[Data to use Boundary: Start]

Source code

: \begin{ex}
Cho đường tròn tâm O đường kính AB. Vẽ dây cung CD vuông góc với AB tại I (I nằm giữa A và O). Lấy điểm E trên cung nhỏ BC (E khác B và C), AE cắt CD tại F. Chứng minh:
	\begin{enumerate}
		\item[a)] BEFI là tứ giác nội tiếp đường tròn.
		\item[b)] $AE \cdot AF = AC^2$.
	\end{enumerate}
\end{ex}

[Data to use Boundary: End]

* Problem requirements *
Using the records above, copy all lines that include the word "item".

* Task result *
		\item[a)] BEFI là tứ giác nội tiếp đường tròn.
		\item[b)] $AE \cdot AF = AC^2$.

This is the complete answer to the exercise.